La double signification de Raqqa

Raqqa est située au nord de la Syrie, dans le gouvernorat de Raqqa du point de vue de la Syrie laïque, dans la wilayat al-Raqqah du point de vue de l'État islamique (Hélène Lavoix, "Comprendre le système de l'État islamique - Structure et Wilayat“, The Red Team Analysis Society 4 mai 2015). C'est une ville doublement cruciale dans la guerre contre l'État islamique.

Premièrement, sur le plan stratégique, Raqqa commande la route de Deir es Zor et, de là, le champ de bataille irakien, à l'ouest et au sud-ouest, avec un accès vers Homs, Palmyre, Damas, et vers des routes qui sont maintenant coupées et doivent le rester vu leur importance, au nord et vers la Turquie, avec tout ce que cela implique en termes d'échanges licites et illicites de biens et de combattants, et au sud vers la frontière avec la Jordanie.
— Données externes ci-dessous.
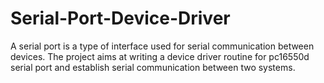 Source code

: # Serial-Port-Device-Driver
A serial port is a type of interface used for serial communication between devices. The project aims at writing a device driver routine for pc16550d serial port and establish serial communication between two systems. 
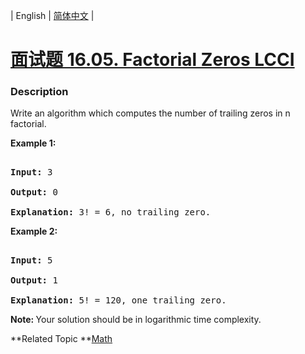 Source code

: | English | [简体中文](README.md) |

# [面试题 16.05. Factorial Zeros LCCI](https://leetcode-cn.com/problems/factorial-zeros-lcci)
 ### Description
<p>Write an algorithm which computes the number of trailing zeros in n factorial.</p>

<p><strong>Example 1:</strong></p>

<pre>
<strong>Input:</strong> 3
<strong>Output:</strong> 0
<strong>Explanation:</strong>&nbsp;3! = 6, no trailing zero.</pre>

<p><strong>Example&nbsp;2:</strong></p>

<pre>
<strong>Input:</strong> 5
<strong>Output:</strong> 1
<strong>Explanation:</strong>&nbsp;5! = 120, one trailing zero.</pre>

<p><b>Note:&nbsp;</b>Your solution should be in logarithmic time complexity.</p>

**Related Topic	**[Math](https://leetcode-cn.com/tag/math) 
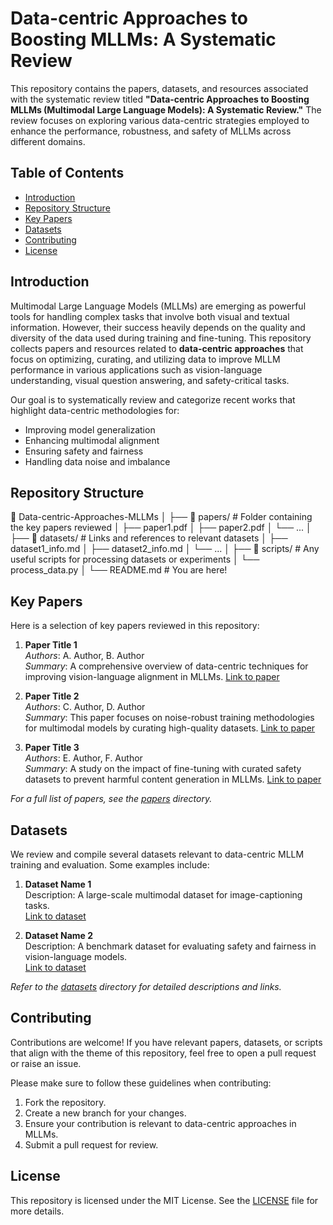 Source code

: # Data-centric Approaches to Boosting MLLMs: A Systematic Review

This repository contains the papers, datasets, and resources associated with the systematic review titled **"Data-centric Approaches to Boosting MLLMs (Multimodal Large Language Models): A Systematic Review."** The review focuses on exploring various data-centric strategies employed to enhance the performance, robustness, and safety of MLLMs across different domains.

## Table of Contents
- [Introduction](#introduction)
- [Repository Structure](#repository-structure)
- [Key Papers](#key-papers)
- [Datasets](#datasets)
- [Contributing](#contributing)
- [License](#license)

## Introduction

Multimodal Large Language Models (MLLMs) are emerging as powerful tools for handling complex tasks that involve both visual and textual information. However, their success heavily depends on the quality and diversity of the data used during training and fine-tuning. This repository collects papers and resources related to **data-centric approaches** that focus on optimizing, curating, and utilizing data to improve MLLM performance in various applications such as vision-language understanding, visual question answering, and safety-critical tasks.

Our goal is to systematically review and categorize recent works that highlight data-centric methodologies for:
- Improving model generalization
- Enhancing multimodal alignment
- Ensuring safety and fairness
- Handling data noise and imbalance

## Repository Structure

📁 Data-centric-Approaches-MLLMs │ ├── 📁 papers/ # Folder containing the key papers reviewed │ ├── paper1.pdf │ ├── paper2.pdf │ └── ... │ ├── 📁 datasets/ # Links and references to relevant datasets │ ├── dataset1_info.md │ ├── dataset2_info.md │ └── ... │ ├── 📁 scripts/ # Any useful scripts for processing datasets or experiments │ └── process_data.py │ └── README.md # You are here!

## Key Papers

Here is a selection of key papers reviewed in this repository:

1. **Paper Title 1**  
   *Authors*: A. Author, B. Author  
   *Summary*: A comprehensive overview of data-centric techniques for improving vision-language alignment in MLLMs. [Link to paper](https://example.com)

2. **Paper Title 2**  
   *Authors*: C. Author, D. Author  
   *Summary*: This paper focuses on noise-robust training methodologies for multimodal models by curating high-quality datasets. [Link to paper](https://example.com)

3. **Paper Title 3**  
   *Authors*: E. Author, F. Author  
   *Summary*: A study on the impact of fine-tuning with curated safety datasets to prevent harmful content generation in MLLMs. [Link to paper](https://example.com)

_For a full list of papers, see the [papers](./papers) directory._

## Datasets

We review and compile several datasets relevant to data-centric MLLM training and evaluation. Some examples include:

1. **Dataset Name 1**  
   Description: A large-scale multimodal dataset for image-captioning tasks.  
   [Link to dataset](https://example.com)

2. **Dataset Name 2**  
   Description: A benchmark dataset for evaluating safety and fairness in vision-language models.  
   [Link to dataset](https://example.com)

_Refer to the [datasets](./datasets) directory for detailed descriptions and links._

## Contributing

Contributions are welcome! If you have relevant papers, datasets, or scripts that align with the theme of this repository, feel free to open a pull request or raise an issue.

Please make sure to follow these guidelines when contributing:
1. Fork the repository.
2. Create a new branch for your changes.
3. Ensure your contribution is relevant to data-centric approaches in MLLMs.
4. Submit a pull request for review.

## License

This repository is licensed under the MIT License. See the [LICENSE](./LICENSE) file for more details.
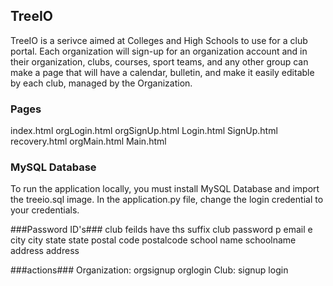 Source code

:## TreeIO ##
TreeIO is a serivce aimed at Colleges and High Schools to use for a club portal. Each organization will sign-up for an organization account and in their organization, clubs, courses, sport teams, and any other group can make a page that will have a calendar, bulletin, and make it easily editable by each club, managed by the Organization.

### Pages ###
index.html
orgLogin.html
orgSignUp.html
Login.html
SignUp.html
recovery.html
orgMain.html
Main.html

### MySQL Database ###
To run the application locally, you must install  MySQL Database and import the treeio.sql image. In the application.py file, change the login credential to your credentials.

###Password ID's###
club feilds have ths suffix club
password p
email e
city city
state state
postal code postalcode
school name schoolname
address address

###actions###
Organization:
orgsignup orglogin
Club:
signup login
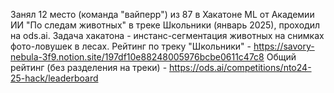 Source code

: Занял 12 место (команда "вайперр") из 87 в Хакатоне ML от Академии ИИ "По следам животных" в треке Школьники (январь 2025), проходил на ods.ai.
Задача хакатона - инстанс-сегментация животных на снимках фото-ловушек в лесах.
Рейтинг по треку "Школьники" - https://savory-nebula-3f9.notion.site/197df10e88248005976bcbe0611c47c8
Общий рейтинг (без разделения на треки) - https://ods.ai/competitions/nto24-25-hack/leaderboard
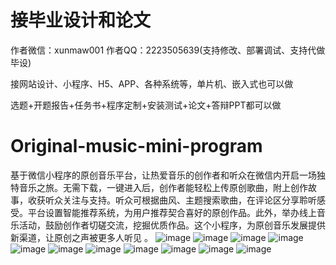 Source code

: # 接毕业设计和论文
作者微信：xunmaw001  作者QQ：2223505639(支持修改、部署调试、支持代做毕设)

接网站设计、小程序、H5、APP、各种系统等，单片机、嵌入式也可以做

选题+开题报告+任务书+程序定制+安装测试+论文+答辩PPT都可以做
# Original-music-mini-program
基于微信小程序的原创音乐平台，让热爱音乐的创作者和听众在微信内开启一场独特音乐之旅。无需下载，一键进入后，创作者能轻松上传原创歌曲，附上创作故事，收获听众关注与支持。听众可根据曲风、主题搜索歌曲，在评论区分享聆听感受。平台设置智能推荐系统，为用户推荐契合喜好的原创作品。此外，举办线上音乐活动，鼓励创作者切磋交流，挖掘优质作品。这个小程序，为原创音乐发展提供新渠道，让原创之声被更多人听见 。
![image](https://github.com/user-attachments/assets/83652da0-e780-4f32-b88d-c73f14cbf12f)
![image](https://github.com/user-attachments/assets/542ea3c8-639d-4919-b5f2-1e5cfa21acd2)
![image](https://github.com/user-attachments/assets/89d72a62-ff2b-44fd-9b75-1373b64c5df0)
![image](https://github.com/user-attachments/assets/0ddb6837-29ae-4e05-873f-3e1dc675648e)
![image](https://github.com/user-attachments/assets/306b1e24-f28a-454b-9495-70fc5f94482e)
![image](https://github.com/user-attachments/assets/b40435ed-a18d-4120-8bc5-3bbd896bedfc)
![image](https://github.com/user-attachments/assets/e9347763-62df-4dc5-a26c-3b99a5774236)
![image](https://github.com/user-attachments/assets/bc56c5fa-700c-4dff-9ecd-0d6a71d1564a)
![image](https://github.com/user-attachments/assets/79f4c81d-a408-4266-a025-b9dbfb72ece1)
![image](https://github.com/user-attachments/assets/38b39c43-c94e-48d3-bc34-01a1ed78dcb3)
![image](https://github.com/user-attachments/assets/e6ca6945-f46c-4cd8-a60a-d98a9e3982af)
On notera d'ailleurs que le fait que les routes du nord et du sud soient coupées, étouffant ainsi les lignes d'échange de l'État islamique, renforce pour ce dernier l'importance potentiellement vitale de sa position à la pointe du gouvernorat de Daraa, entre le plateau du Golan et la frontière jordanienne, comme le montre l'offensive de l'État islamique contre les différentes forces d'opposition qui s'y trouvent, lancée le 20 février 2017 (par exemple Syrie en direct, “L'offensive surprise de la filiale de l'État islamique porte ses fruits, les rebelles étant distraits dans la ville de Daraa", 20 février 2017 ; Chris Tomson, "L'État islamique fait payer un lourd tribut aux forces rebelles alors que l'offensive occidentale de Daraa échoue", le 15 avril 2017, Almasdarnews) ... en supposant bien sûr que les différentes positions coupant les échanges de l'État islamique ne soient pas trop poreuses et que les routes de contrebande à travers la Syrie soient plus ou moins contrôlées.

Pendant ce temps, les actions israéliennes en Syrie, comme très certainement l'attaque aérienne sur une "plaque tournante d'approvisionnement en armes exploitée par le groupe libanais Hezbollah" près de Damas (Suleiman Al-Khalidi et Angus McDowall, "Israël frappe un dépôt d'armes près de l'aéroport de Damas : sources“, Reuters27 avril 2017), voir également leurs impacts multiples potentiels renforcés.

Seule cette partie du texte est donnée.